SEGUNDO: condenar a MANUEL ORLANDO BARRERA MORALES y solidariamente, a ARQUITEXTURAS INSTALACIONES CON ASESORÍA TÉCNICA LTDA, y a sus socios CLARA TERESA ZAMBRANO RAMÍREZ y a HÉCTOR JAIRO ZAMBRANO RAMIREZ, a pagar las siguientes sumas de dinero por los conceptos que se indican a continuación contribuyendo por iguales partes de acuerdo a la parte motiva de esta providencia: - La suma de 822 pesos por concepto de las cesantías. -La suma de 28 centavos por concepto de intereses a las cesantías. - La suma de 822 pesos por concepto de la prima de servicios. - La suma de 400 pesos por concepto de vacaciones proporcionales. - La suma diaria de 14.457 pesos, a partir del 28 de abril de 2007 y hasta por 24 meses; y a partir del mes de marzo de 2007 deberá la demandada reconocer al demandante (sic) intereses moratorios sobre la suma que resulte de las acreencias laborales dejadas de cancelar, reconocimiento que se extenderá hasta que se efectúe el pago total de la obligación por las razones expuestas en la motiva de esta decisión. Ese por la suma de 70.282.421 pesos por concepto de perjuicios materiales y 15.450.000 por concepto de perjuicios morales.

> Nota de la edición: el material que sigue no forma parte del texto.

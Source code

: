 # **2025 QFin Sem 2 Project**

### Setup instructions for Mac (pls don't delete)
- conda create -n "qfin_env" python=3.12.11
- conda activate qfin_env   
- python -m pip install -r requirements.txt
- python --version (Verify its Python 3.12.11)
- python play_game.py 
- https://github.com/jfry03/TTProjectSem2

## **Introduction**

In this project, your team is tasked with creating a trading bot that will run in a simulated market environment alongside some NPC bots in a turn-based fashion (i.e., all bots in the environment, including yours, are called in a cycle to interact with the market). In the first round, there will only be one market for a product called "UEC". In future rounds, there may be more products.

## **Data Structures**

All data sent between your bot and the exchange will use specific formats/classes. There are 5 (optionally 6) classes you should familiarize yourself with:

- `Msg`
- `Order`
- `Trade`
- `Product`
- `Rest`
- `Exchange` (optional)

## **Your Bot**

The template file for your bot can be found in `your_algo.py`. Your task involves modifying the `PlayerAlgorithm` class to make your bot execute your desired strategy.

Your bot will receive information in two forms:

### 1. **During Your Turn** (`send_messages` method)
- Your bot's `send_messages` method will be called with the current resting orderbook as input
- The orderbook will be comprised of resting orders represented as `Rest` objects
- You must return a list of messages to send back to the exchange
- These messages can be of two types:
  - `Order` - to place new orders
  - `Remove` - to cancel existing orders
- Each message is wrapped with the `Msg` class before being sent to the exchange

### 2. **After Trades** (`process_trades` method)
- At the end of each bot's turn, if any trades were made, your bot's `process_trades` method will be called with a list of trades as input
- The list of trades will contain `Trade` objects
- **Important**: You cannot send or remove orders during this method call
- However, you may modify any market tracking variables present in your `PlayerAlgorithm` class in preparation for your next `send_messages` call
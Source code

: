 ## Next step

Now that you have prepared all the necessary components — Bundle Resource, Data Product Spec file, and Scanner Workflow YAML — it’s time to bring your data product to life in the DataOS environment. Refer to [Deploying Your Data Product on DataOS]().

SEGUNDO: (sic) Condenar en costas a la parte vencida MANUEL ORLANDO BARRERA MORALES y solidariamente a ARQUITEXTURAS INSTALACIONES CON ASESORÍA TÉCNICA LTDA, y a sus socios CLARA TERESA ZAMBRANO RAMÍREZ y a HÉCTOR JAIRO ZAMBRANO RAMIREZ de acuerdo a la parte motiva de esta providencia, la que igualmente será cubierta por partes iguales por cada uno de ellos (f.° 325 min. 53:23 a 56:15, cuaderno principal).
SENTENCIA DE SEGUNDA INSTANCIA Llegado el proceso a segunda instancia por apelación de la parte demandada, la Sala de Laboral del Tribunal Superior del Distrito de Bogotá, mediante sentencia del 30 de agosto de 2011, revocó la decisión de primer grado y, en su lugar, absolvió a las accionadas de las pretensiones de la actora (f.° 339, cuaderno del Tribunal).
En lo que interesa para el recurso extraordinario, el ad quem, luego de enunciar las pruebas documentales, analizar los interrogatorios de ARQUITEXTURAS INSTALACIONES CON ASESORÍA TÉCNICA LTDA, MANUEL ORLANDO BARRERA MORALES, HECTOR JAIRO ZAMBRANO y EDILCIA MEDINA HERMIDA, así como los testimonios de Alfonso Romero Vargas y Jorge Ayala (f.° 338 CD, min. 10:23 a 13:29, cuaderno principal), concluyó que, […] pues si bien el señor Fabio Baquera Escobar prestó algún servicio al demandado Manuel Barrera, este fue temporal tal como lo señalan los testigos Luis Alonso moreno y Jorge Ayala, quienes se dedicaban a la misma actividad del difunto y señalaron que el trabajo que ellos prestaron era temporal y que no tenían conocimiento de qué clase de contrato habían celebrado Manuel Orlando y Fabio Baquero ni que remuneración y menos que actividad debía desarrollar el fallecido. […] no logró demostrar la existencia de un contrato de trabajo entre Baquero y Barrera, lo mismo tampoco podría predicarse con la empresa ARQUITEXTURAS INSTALACIONES CON ASESORÍA TÉCNICA LTDA, los demandados CLARA TERESA ZAMBRANO, pues ninguno de los testigos tiene certeza de qué relación laboral existió entre los demandados y el señor Alfonso, no saben con exactitud qué tiempo se había contratado, no sabían cuál era el trabajo contratado, cual eran los periodos, por lo contrario señalaron siempre que eran periodos cortos máximo un mes o mes y medio, que les pagaban por cuenta de cobro que los contrataban para elaborar cierta actividad como pintar, CLARA TERESA ZAMBRANO RAMÍREZ, elaborar muros, pero ninguno estaba en el momento en que el señor Manuel Barrera y el representante legal de la empresa llamó al compañero fallecido para celebrar un contrato de naturaleza laboral regida por el código. […] Es del caso señalar que muy diferente la relación que en un momento dado pudo existir entre Manuel Orlando Barrera Morales y ARQUITEXTURAS, pues de la documental aportada se observa que entre los mismos al parecer existe vínculos, pero diferente es la relación de ellos a la que se discute en este caso y no puede llegar a presumirse que por estar laborando el señor Barrera al servicio de la empresa demandada ARQUITEXTURAS lo mismo sucedió con el señor Baquero fallecido, ninguna prueba de ello ahí hay en el expediente.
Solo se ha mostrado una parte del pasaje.